現在、全世界のネットユーザーは24億人、2025年までには50億人になるといわれている。世界中で人々がSNSなどを含めて検索する数は60秒間におよそ約300万回、メールは2億通―――。こうしたネット環境が劇的なスピードで進化する中、旅行業はどのような対応ができるのか。
こうした疑問に対して、グーグル(Google)社の広告営業本部統括部長の陳内裕樹氏がこのほど開催された「JATA経営フォーラム2014」分科会プレゼンテーションで同社からの提言を行った。同氏の考える今後の旅行業のキーワードは「デジタルシフト」だ。(同分科会のレポートは後日掲載する)。
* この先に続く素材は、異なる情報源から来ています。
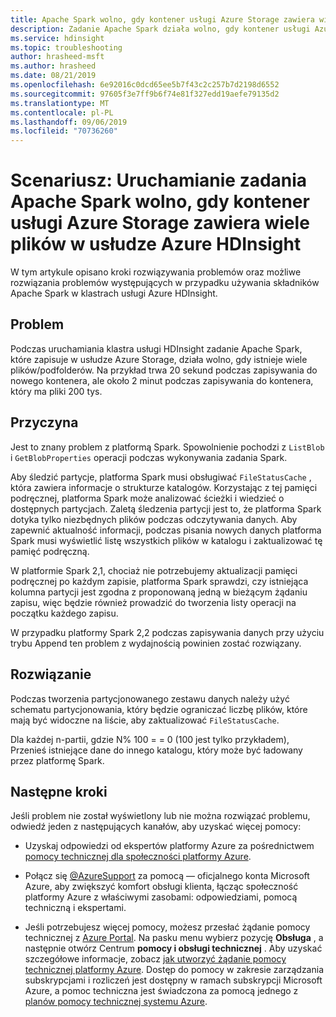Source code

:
 ```yaml
---
title: Apache Spark wolno, gdy kontener usługi Azure Storage zawiera wiele plików — HDInsight
description: Zadanie Apache Spark działa wolno, gdy kontener usługi Azure Storage zawiera wiele plików w usłudze Azure HDInsight
ms.service: hdinsight
ms.topic: troubleshooting
author: hrasheed-msft
ms.author: hrasheed
ms.date: 08/21/2019
ms.openlocfilehash: 6e92016c0dcd65ee5b7f43c2c257b7d2198d6552
ms.sourcegitcommit: 97605f3e7ff9b6f74e81f327edd19aefe79135d2
ms.translationtype: MT
ms.contentlocale: pl-PL
ms.lasthandoff: 09/06/2019
ms.locfileid: "70736260"
---
```

# <a name="scenario-apache-spark-job-run-slowly-when-the-azure-storage-container-contains-many-files-in-azure-hdinsight"></a>Scenariusz: Uruchamianie zadania Apache Spark wolno, gdy kontener usługi Azure Storage zawiera wiele plików w usłudze Azure HDInsight

W tym artykule opisano kroki rozwiązywania problemów oraz możliwe rozwiązania problemów występujących w przypadku używania składników Apache Spark w klastrach usługi Azure HDInsight.

## <a name="issue"></a>Problem

Podczas uruchamiania klastra usługi HDInsight zadanie Apache Spark, które zapisuje w usłudze Azure Storage, działa wolno, gdy istnieje wiele plików/podfolderów. Na przykład trwa 20 sekund podczas zapisywania do nowego kontenera, ale około 2 minut podczas zapisywania do kontenera, który ma pliki 200 tys.

## <a name="cause"></a>Przyczyna

Jest to znany problem z platformą Spark. Spowolnienie pochodzi z `ListBlob` i `GetBlobProperties` operacji podczas wykonywania zadania Spark.

Aby śledzić partycje, platforma Spark musi obsługiwać `FileStatusCache` , która zawiera informacje o strukturze katalogów. Korzystając z tej pamięci podręcznej, platforma Spark może analizować ścieżki i wiedzieć o dostępnych partycjach. Zaletą śledzenia partycji jest to, że platforma Spark dotyka tylko niezbędnych plików podczas odczytywania danych. Aby zapewnić aktualność informacji, podczas pisania nowych danych platforma Spark musi wyświetlić listę wszystkich plików w katalogu i zaktualizować tę pamięć podręczną.

W platformie Spark 2,1, chociaż nie potrzebujemy aktualizacji pamięci podręcznej po każdym zapisie, platforma Spark sprawdzi, czy istniejąca kolumna partycji jest zgodna z proponowaną jedną w bieżącym żądaniu zapisu, więc będzie również prowadzić do tworzenia listy operacji na początku każdego zapisu.

W przypadku platformy Spark 2,2 podczas zapisywania danych przy użyciu trybu Append ten problem z wydajnością powinien zostać rozwiązany.

## <a name="resolution"></a>Rozwiązanie

Podczas tworzenia partycjonowanego zestawu danych należy użyć schematu partycjonowania, który będzie ograniczać liczbę plików, które mają być widoczne na liście, aby zaktualizować `FileStatusCache`.

Dla każdej n-partii, gdzie N% 100 = = 0 (100 jest tylko przykładem), Przenieś istniejące dane do innego katalogu, który może być ładowany przez platformę Spark.

## <a name="next-steps"></a>Następne kroki

Jeśli problem nie został wyświetlony lub nie można rozwiązać problemu, odwiedź jeden z następujących kanałów, aby uzyskać więcej pomocy:

* Uzyskaj odpowiedzi od ekspertów platformy Azure za pośrednictwem [pomocy technicznej dla społeczności platformy Azure](https://azure.microsoft.com/support/community/).

* Połącz się [@AzureSupport](https://twitter.com/azuresupport) za pomocą — oficjalnego konta Microsoft Azure, aby zwiększyć komfort obsługi klienta, łącząc społeczność platformy Azure z właściwymi zasobami: odpowiedziami, pomocą techniczną i ekspertami.

* Jeśli potrzebujesz więcej pomocy, możesz przesłać żądanie pomocy technicznej z [Azure Portal](https://portal.azure.com/?#blade/Microsoft_Azure_Support/HelpAndSupportBlade/). Na pasku menu wybierz pozycję **Obsługa** , a następnie otwórz Centrum **pomocy i obsługi technicznej** . Aby uzyskać szczegółowe informacje, zobacz [jak utworzyć żądanie pomocy technicznej platformy Azure](https://docs.microsoft.com/azure/azure-supportability/how-to-create-azure-support-request). Dostęp do pomocy w zakresie zarządzania subskrypcjami i rozliczeń jest dostępny w ramach subskrypcji Microsoft Azure, a pomoc techniczna jest świadczona za pomocą jednego z [planów pomocy technicznej systemu Azure](https://azure.microsoft.com/support/plans/).
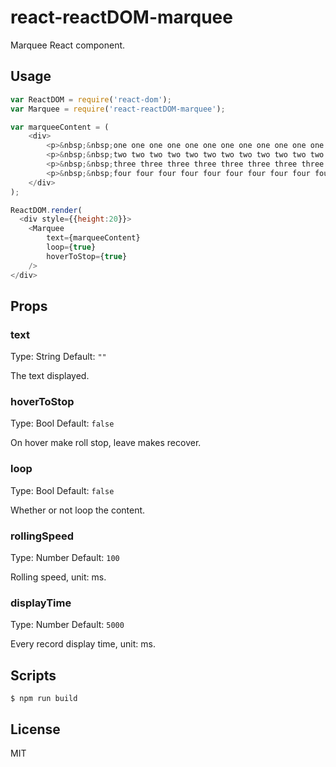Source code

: # react-reactDOM-marquee

Marquee React component.


## Usage

```javascript
var ReactDOM = require('react-dom');
var Marquee = require('react-reactDOM-marquee');

var marqueeContent = (
    <div>
        <p>&nbsp;&nbsp;one one one one one one one one one one one one one one one one one one one</p>
        <p>&nbsp;&nbsp;two two two two two two two two two two two two two two two two two two two</p>
        <p>&nbsp;&nbsp;three three three three three three three three three three three three </p>
        <p>&nbsp;&nbsp;four four four four four four four four four four four four four four four </p>
    </div>
);

ReactDOM.render(
  <div style={{height:20}}>
    <Marquee
        text={marqueeContent}
        loop={true}
        hoverToStop={true}
    />
</div>
```

## Props

### text

Type: String Default: `""`

The text displayed.

### hoverToStop

Type: Bool Default: `false`

On hover make roll stop, leave makes recover.

### loop

Type: Bool Default: `false`

Whether or not loop the content.

### rollingSpeed

Type: Number Default: `100`

Rolling speed, unit: ms.

### displayTime

Type: Number Default: `5000`

Every record display time, unit: ms.

## Scripts

```
$ npm run build
```

## License

MIT
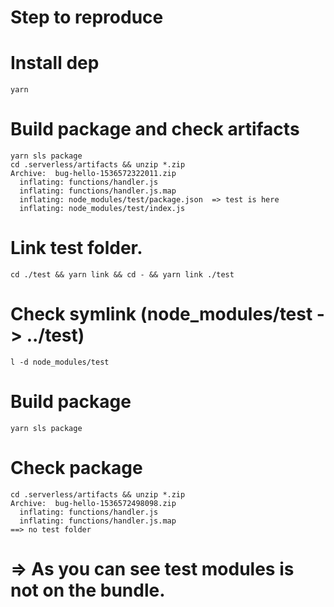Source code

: # Step to reproduce
# Install dep
```
yarn
```
# Build package and check artifacts
```
yarn sls package
cd .serverless/artifacts && unzip *.zip
Archive:  bug-hello-1536572322011.zip
  inflating: functions/handler.js    
  inflating: functions/handler.js.map  
  inflating: node_modules/test/package.json  => test is here
  inflating: node_modules/test/index.js  
```
# Link test folder.
```
cd ./test && yarn link && cd - && yarn link ./test
```
# Check symlink (node_modules/test -> ../test)
```
l -d node_modules/test 
```
# Build package
```
yarn sls package
```
# Check package
```
cd .serverless/artifacts && unzip *.zip
Archive:  bug-hello-1536572498098.zip
  inflating: functions/handler.js    
  inflating: functions/handler.js.map  
==> no test folder
```
# => As you can see test modules is not on the bundle.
プレゼンテーションで、同氏は昨今の消費者が「変化している」点を強調。その最大の変化がデジタル化で、この変化に「いかにスピードを持って対応できるか」が重要と語った。日常の情報収集の手段が紙からデジタル媒体へ、特にスマホへのシフトは急速に拡大しており、同社の検索数は2013年8月にスマホがパソコンを超え逆転。同氏によると「85%のモバイルユーザーがローカル情報をとっており、消費行動に結びつくのも特徴」だという。
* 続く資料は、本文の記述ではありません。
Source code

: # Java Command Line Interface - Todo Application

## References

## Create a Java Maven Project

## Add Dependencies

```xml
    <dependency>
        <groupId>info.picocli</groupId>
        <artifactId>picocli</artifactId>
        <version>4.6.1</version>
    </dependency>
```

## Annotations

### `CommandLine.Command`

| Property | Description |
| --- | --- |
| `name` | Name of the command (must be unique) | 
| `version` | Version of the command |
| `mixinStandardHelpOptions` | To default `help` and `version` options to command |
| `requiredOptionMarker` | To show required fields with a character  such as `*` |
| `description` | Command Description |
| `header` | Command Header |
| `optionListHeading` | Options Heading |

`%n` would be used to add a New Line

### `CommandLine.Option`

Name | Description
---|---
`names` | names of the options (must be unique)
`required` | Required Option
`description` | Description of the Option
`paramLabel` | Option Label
また、アジアのスマホユーザーが2017年には現在の2倍以上になる21億人となるデータも紹介。スマートフォンへの対応が急務である点を示唆した。同氏は「海外旅行者全員が図らずもウェブを使う世の中に激変する」として、その対応で重要なのは「組織と意思決定」と強調。旅行業の経営者にオンライン販売をすることだけでなく、「デジタルマーケティング部」をつくることを提案した。また、さらには「スマホ担当役員」を置き、その責任者を明確にすることで、さらに変化への対応が加速できるだろうと語った。
一方、デジタル化が進んでも、旅行会社には顧客理解とホスピタリティがますます重要性を増すとの考えだ。デジタルシフトとソフトの充実の両面を整備することで、グーグル全社としては「旅行業界の未来は明るい」と考えていることを紹介。今後も旅行者に便利なプラットフォームを整備・開発していく同社の方針を明かし、「Googleを活用してほしい」と呼びかけた。